According to Steven Worrall, the digital leadership showcased by these organisations ahead of Microsoft Summit serves as a beacon for other enterprises seeking to make a digital difference.

“Each of these organisations has strong, principled digital leadership in place and understand the shifting expectations of customers, business partners and citizens. Each has established skilled teams and cultures that are geared for change and enterprise transformation. They are deploying solutions for today without losing sight of the need for continuous innovation,” said Worrall.


Sharing tried and tested strategies for success

While each enterprise has a unique need and solution, there are common strategies for success which digital leaders harness when seeking to create a digital difference in their organisation:

  1. Begin with the end in mind: With a clear vision of where you want to go, you can create a compelling plan for change for your organisation.
  2. Going digital has to start at the top: Grassroots efforts and skunkworks projects are great, but the company has to know digital is a priority for senior leadership.
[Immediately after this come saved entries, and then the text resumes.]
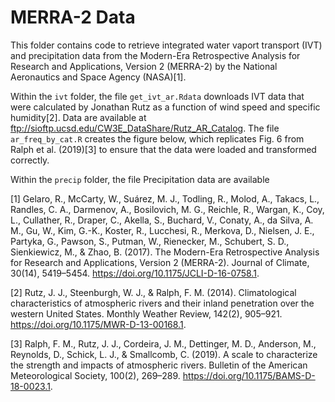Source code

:# MERRA-2 Data

This folder contains code to retrieve integrated water vaport transport
(IVT) and precipitation data from the Modern-Era Retrospective Analysis
for Research and Applications, Version 2 (MERRA-2) by the National
Aeronautics and Space Agency (NASA)[1].

Within the `ivt` folder, the file `get_ivt_ar.Rdata` downloads IVT data
that were calculated by Jonathan Rutz as a function of wind speed and
specific humidity[2]. Data are available at
<ftp://sioftp.ucsd.edu/CW3E_DataShare/Rutz_AR_Catalog>. The file
`ar_freq_by_cat.R` creates the figure below, which replicates Fig. 6
from Ralph et al. (2019)[3] to ensure that the data were loaded and
transformed correctly.

Within the `precip` folder, the file Precipitation data are available

[1] Gelaro, R., McCarty, W., Suárez, M. J., Todling, R., Molod, A.,
Takacs, L., Randles, C. A., Darmenov, A., Bosilovich, M. G., Reichle,
R., Wargan, K., Coy, L., Cullather, R., Draper, C., Akella, S., Buchard,
V., Conaty, A., da Silva, A. M., Gu, W., Kim, G.-K., Koster, R.,
Lucchesi, R., Merkova, D., Nielsen, J. E., Partyka, G., Pawson, S.,
Putman, W., Rienecker, M., Schubert, S. D., Sienkiewicz, M., & Zhao, B.
(2017). The Modern-Era Retrospective Analysis for Research and
Applications, Version 2 (MERRA-2). Journal of Climate, 30(14),
5419–5454. <https://doi.org/10.1175/JCLI-D-16-0758.1>.

[2] Rutz, J. J., Steenburgh, W. J., & Ralph, F. M. (2014).
Climatological characteristics of atmospheric rivers and their inland
penetration over the western United States. Monthly Weather Review,
142(2), 905–921. <https://doi.org/10.1175/MWR-D-13-00168.1>.

[3] Ralph, F. M., Rutz, J. J., Cordeira, J. M., Dettinger, M. D.,
Anderson, M., Reynolds, D., Schick, L. J., & Smallcomb, C. (2019). A
scale to characterize the strength and impacts of atmospheric rivers.
Bulletin of the American Meteorological Society, 100(2), 269–289.
<https://doi.org/10.1175/BAMS-D-18-0023.1>.
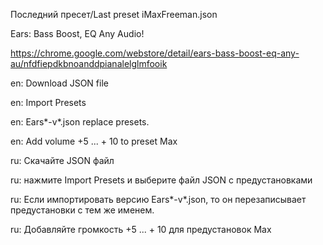 Последний пресет/Last preset iMaxFreeman.json

Ears: Bass Boost, EQ Any Audio!

https://chrome.google.com/webstore/detail/ears-bass-boost-eq-any-au/nfdfiepdkbnoanddpianalelglmfooik

en: Download JSON file

en: Import Presets

en: Ears*-v*.json replace presets.

en: Add volume +5 ... + 10 to preset Max


ru: Скачайте JSON файл

ru: нажмите Import Presets и выберите файл JSON с предустановками

ru: Если импортировать версию Ears*-v*.json, то он перезаписывает предустановки с тем же именем.

ru: Добавляйте громкость +5 ... + 10 для предустановок Max
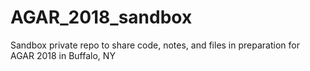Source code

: # AGAR_2018_sandbox

Sandbox private repo to share code, notes, and files in preparation for AGAR 2018 in Buffalo, NY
The modern CIO partners closely with business leaders.
  3. Data matters most: Intelligent action is critical to the digital business – but the system can only be as intelligent as the data available. Get the data foundations right.
  4. Create a digital culture: Change can be daunting, especially for large, established companies. Foster a growth mindset, give employees the right tools to collaborate and unlock creativity.
  5. Start now or risk getting left behind: We are in an era when first to market matters more than ever. Identify where you can begin quickly and grow digital capabilities from there, potentially building on existing systems or infrastructure.


About Microsoft 

Microsoft is the leading platform and productivity company for the mobile-first, cloud-first world, and its mission is to empower every person and every organisation on the planet to achieve more.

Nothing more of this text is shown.